» Source texts of formatted documents:
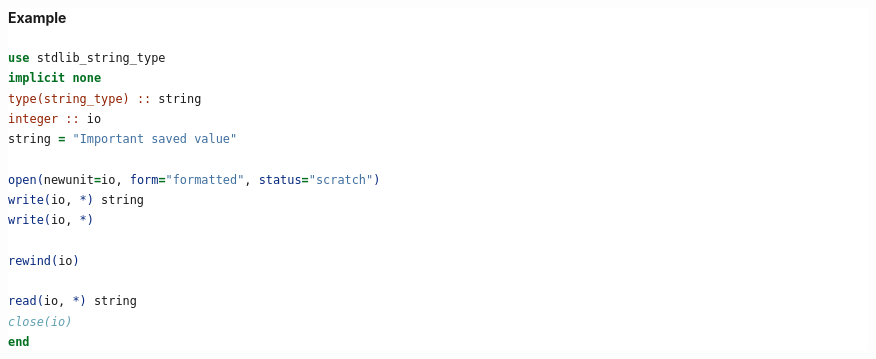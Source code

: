 #### Example

```fortran
use stdlib_string_type
implicit none
type(string_type) :: string
integer :: io
string = "Important saved value"

open(newunit=io, form="formatted", status="scratch")
write(io, *) string
write(io, *)

rewind(io)

read(io, *) string
close(io)
end
```
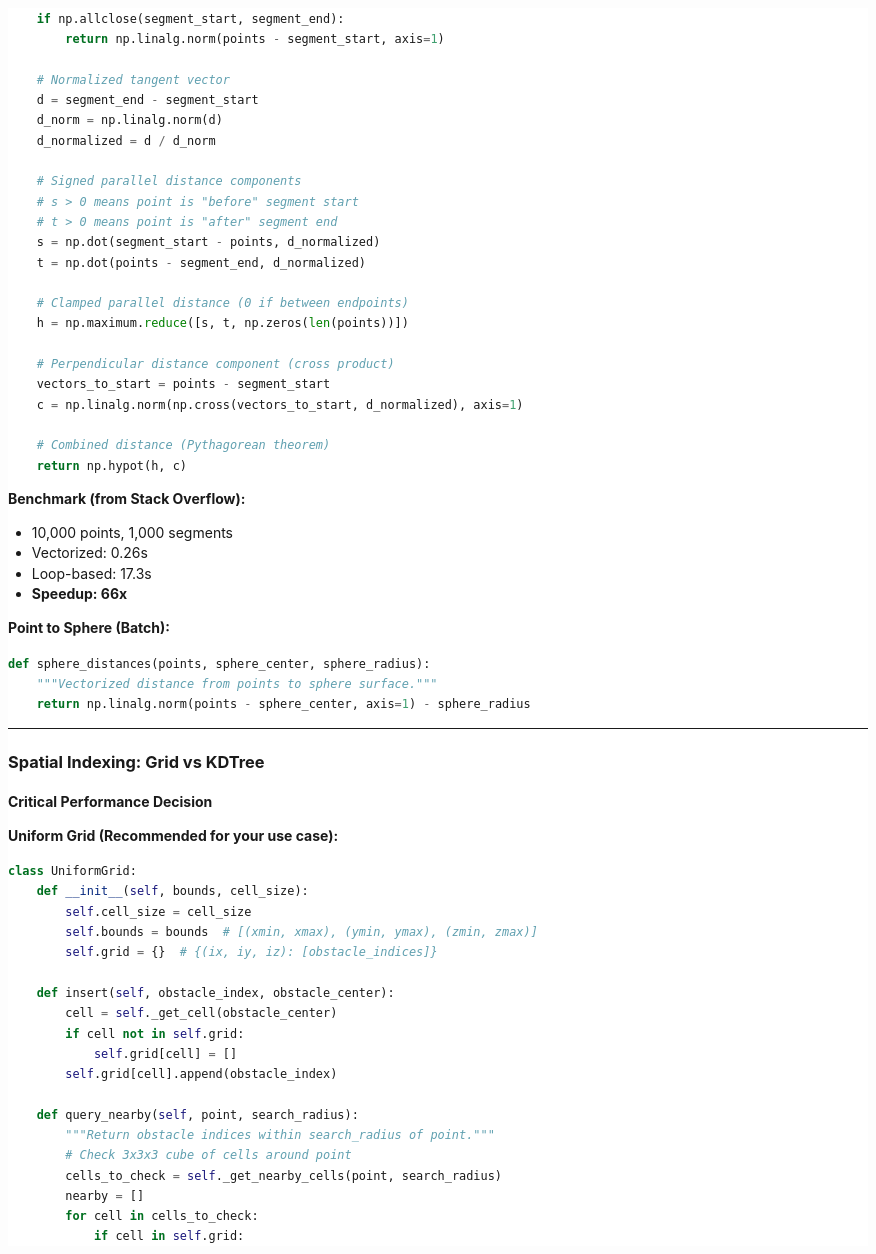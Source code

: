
 ```python
    if np.allclose(segment_start, segment_end):
        return np.linalg.norm(points - segment_start, axis=1)

    # Normalized tangent vector
    d = segment_end - segment_start
    d_norm = np.linalg.norm(d)
    d_normalized = d / d_norm

    # Signed parallel distance components
    # s > 0 means point is "before" segment start
    # t > 0 means point is "after" segment end
    s = np.dot(segment_start - points, d_normalized)
    t = np.dot(points - segment_end, d_normalized)

    # Clamped parallel distance (0 if between endpoints)
    h = np.maximum.reduce([s, t, np.zeros(len(points))])

    # Perpendicular distance component (cross product)
    vectors_to_start = points - segment_start
    c = np.linalg.norm(np.cross(vectors_to_start, d_normalized), axis=1)

    # Combined distance (Pythagorean theorem)
    return np.hypot(h, c)
```

**Benchmark (from Stack Overflow):**
- 10,000 points, 1,000 segments
- Vectorized: 0.26s
- Loop-based: 17.3s
- **Speedup: 66x**

**Point to Sphere (Batch):**
```python
def sphere_distances(points, sphere_center, sphere_radius):
    """Vectorized distance from points to sphere surface."""
    return np.linalg.norm(points - sphere_center, axis=1) - sphere_radius
```

---

### Spatial Indexing: Grid vs KDTree

**Critical Performance Decision**

**Uniform Grid (Recommended for your use case):**
```python
class UniformGrid:
    def __init__(self, bounds, cell_size):
        self.cell_size = cell_size
        self.bounds = bounds  # [(xmin, xmax), (ymin, ymax), (zmin, zmax)]
        self.grid = {}  # {(ix, iy, iz): [obstacle_indices]}

    def insert(self, obstacle_index, obstacle_center):
        cell = self._get_cell(obstacle_center)
        if cell not in self.grid:
            self.grid[cell] = []
        self.grid[cell].append(obstacle_index)

    def query_nearby(self, point, search_radius):
        """Return obstacle indices within search_radius of point."""
        # Check 3x3x3 cube of cells around point
        cells_to_check = self._get_nearby_cells(point, search_radius)
        nearby = []
        for cell in cells_to_check:
            if cell in self.grid:
```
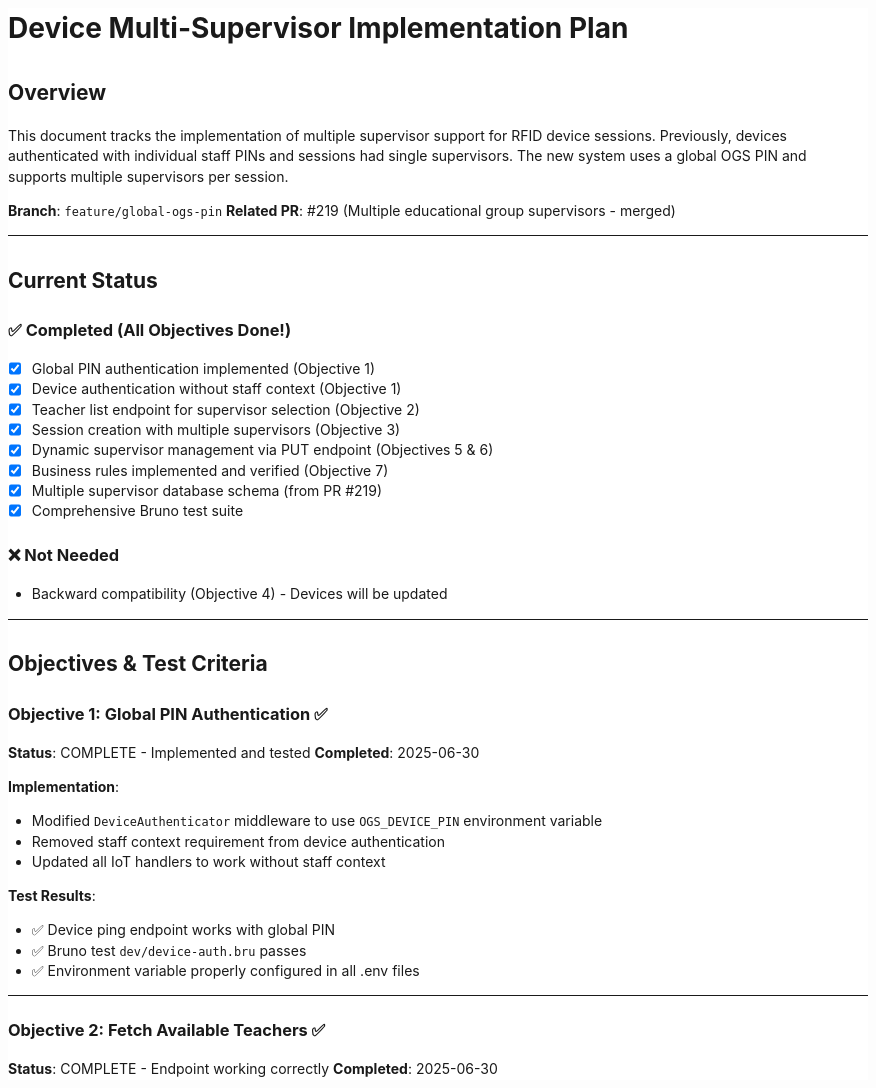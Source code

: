 # Device Multi-Supervisor Implementation Plan

## Overview
This document tracks the implementation of multiple supervisor support for RFID device sessions. Previously, devices authenticated with individual staff PINs and sessions had single supervisors. The new system uses a global OGS PIN and supports multiple supervisors per session.

**Branch**: `feature/global-ogs-pin`
**Related PR**: #219 (Multiple educational group supervisors - merged)

---

## Current Status

### ✅ Completed (All Objectives Done!)
- [x] Global PIN authentication implemented (Objective 1)
- [x] Device authentication without staff context (Objective 1)
- [x] Teacher list endpoint for supervisor selection (Objective 2)
- [x] Session creation with multiple supervisors (Objective 3)
- [x] Dynamic supervisor management via PUT endpoint (Objectives 5 & 6)
- [x] Business rules implemented and verified (Objective 7)
- [x] Multiple supervisor database schema (from PR #219)
- [x] Comprehensive Bruno test suite

### ❌ Not Needed
- Backward compatibility (Objective 4) - Devices will be updated

---

## Objectives & Test Criteria

### Objective 1: Global PIN Authentication ✅
**Status**: COMPLETE - Implemented and tested
**Completed**: 2025-06-30

**Implementation**:
- Modified `DeviceAuthenticator` middleware to use `OGS_DEVICE_PIN` environment variable
- Removed staff context requirement from device authentication
- Updated all IoT handlers to work without staff context

**Test Results**:
- ✅ Device ping endpoint works with global PIN
- ✅ Bruno test `dev/device-auth.bru` passes
- ✅ Environment variable properly configured in all .env files

---

### Objective 2: Fetch Available Teachers ✅
**Status**: COMPLETE - Endpoint working correctly
**Completed**: 2025-06-30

» Exercise goal: For each line above that includes the word "Bruno", make a copy of that line.

» Solution for this exercise:
- [x] Comprehensive Bruno test suite
- ✅ Bruno test `dev/device-auth.bru` passes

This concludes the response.